▶ **WHAT YOU NEED TO DO**: Give back an exact repetition of the material below, from its first line through the line that contains "I don't want", both included, minus the pictures.

- Opening Delimiter -

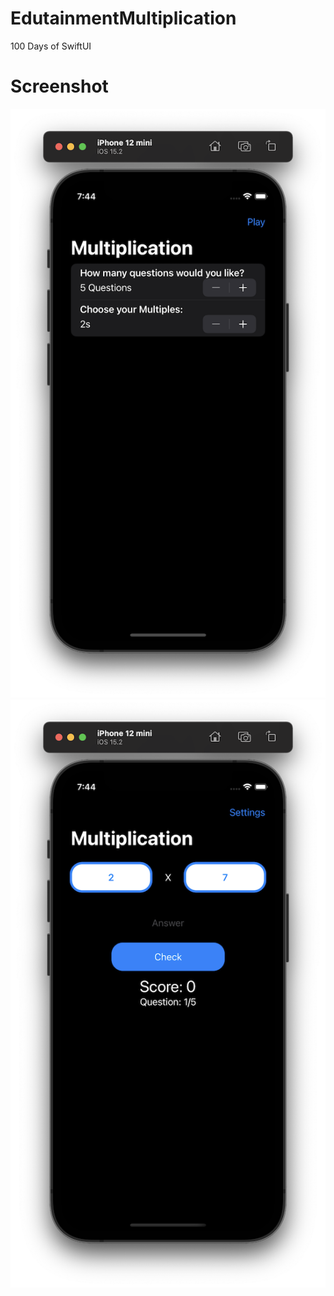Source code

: # EdutainmentMultiplication
100 Days of SwiftUI

# Screenshot

![EdutainmentMultiplication](https://github.com/JKGRAHAMs/EdutainmentMultiplication/blob/main/Screenshot1.png)  ![EM](https://github.com/JKGRAHAMs/EdutainmentMultiplication/blob/main/Screenshot2.png)
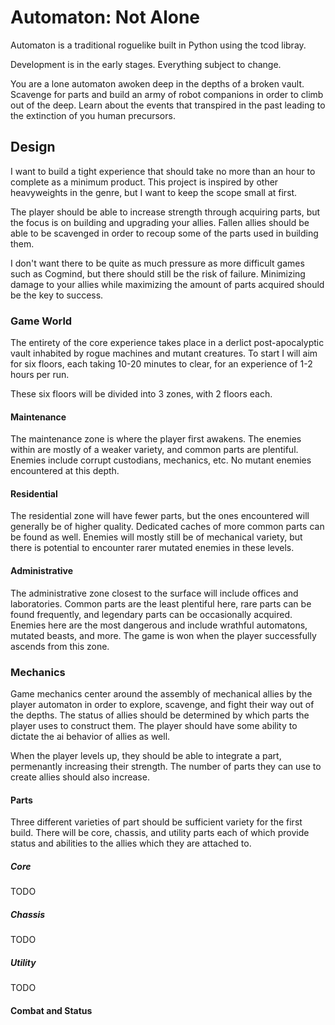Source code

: # Automaton: Not Alone
Automaton is a traditional roguelike built in Python using the tcod libray.

Development is in the early stages. Everything subject to change.

You are a lone automaton awoken deep in the depths of a broken vault. Scavenge 
for parts and build an army of robot companions in order to climb out of the 
deep. Learn about the events that transpired in the past leading to the 
extinction of you human precursors.

## Design
I want to build a tight experience that should take no more than an hour to 
complete as a minimum product. This project is inspired by other heavyweights 
in the genre, but I want to keep the scope small at first.

The player should be able to increase strength through acquiring parts, but 
the focus is on building and upgrading your allies. Fallen allies should be 
able to be scavenged in order to recoup some of the parts used in building 
them.

I don't want there to be quite as much pressure as more difficult games such 
as Cogmind, but there should still be the risk of failure. Minimizing damage to 
your allies while maximizing the amount of parts acquired should be the key to 
success.

### Game World
The entirety of the core experience takes place in a derlict post-apocalyptic 
vault inhabited by rogue machines and mutant creatures. To start I will aim for 
six floors, each taking 10-20 minutes to clear, for an experience of 1-2 hours 
per run.

These six floors will be divided into 3 zones, with 2 floors each.

#### Maintenance
The maintenance zone is where the player first awakens. The enemies within are 
mostly of a weaker variety, and common parts are plentiful. Enemies include 
corrupt custodians, mechanics, etc. No mutant enemies encountered at this 
depth.

#### Residential
The residential zone will have fewer parts, but the ones encountered will 
generally be of higher quality. Dedicated caches of more common parts can be 
found as well. Enemies will mostly still be of mechanical variety, but there is 
potential to encounter rarer mutated enemies in these levels.

#### Administrative
The administrative zone closest to the surface will include offices and 
laboratories. Common parts are the least plentiful here, rare parts can be 
found frequently, and legendary parts can be occasionally acquired. Enemies 
here are the most dangerous and include wrathful automatons, mutated beasts, 
and more. The game is won when the player successfully ascends from this zone.

### Mechanics
Game mechanics center around the assembly of mechanical allies by the player 
automaton in order to explore, scavenge, and fight their way out of the depths.
The status of allies should be determined by which parts the player uses to 
construct them. The player should have some ability to dictate the ai behavior 
of allies as well.

When the player levels up, they should be able to integrate a part, permenantly 
increasing their strength. The number of parts they can use to create allies 
should also increase.

#### Parts
Three different varieties of part should be sufficient variety for the first 
build. There will be core, chassis, and utility parts each of which provide 
status and abilities to the allies which they are attached to.

##### Core
TODO
##### Chassis
TODO
##### Utility
TODO

#### Combat and Status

- Closing Delimiter -

▶ **ANSWER**:
Source code

: # EdutainmentMultiplication
100 Days of SwiftUI

# Screenshot

![EdutainmentMultiplication](https://github.com/JKGRAHAMs/EdutainmentMultiplication/blob/main/Screenshot1.png)  ![EM](https://github.com/JKGRAHAMs/EdutainmentMultiplication/blob/main/Screenshot2.png)
Source code

: # Automaton: Not Alone
Automaton is a traditional roguelike built in Python using the tcod libray.

Development is in the early stages. Everything subject to change.

You are a lone automaton awoken deep in the depths of a broken vault. Scavenge 
for parts and build an army of robot companions in order to climb out of the 
deep. Learn about the events that transpired in the past leading to the 
extinction of you human precursors.

## Design
I want to build a tight experience that should take no more than an hour to 
complete as a minimum product. This project is inspired by other heavyweights 
in the genre, but I want to keep the scope small at first.

The player should be able to increase strength through acquiring parts, but 
the focus is on building and upgrading your allies. Fallen allies should be 
able to be scavenged in order to recoup some of the parts used in building 
them.

I don't want there to be quite as much pressure as more difficult games such 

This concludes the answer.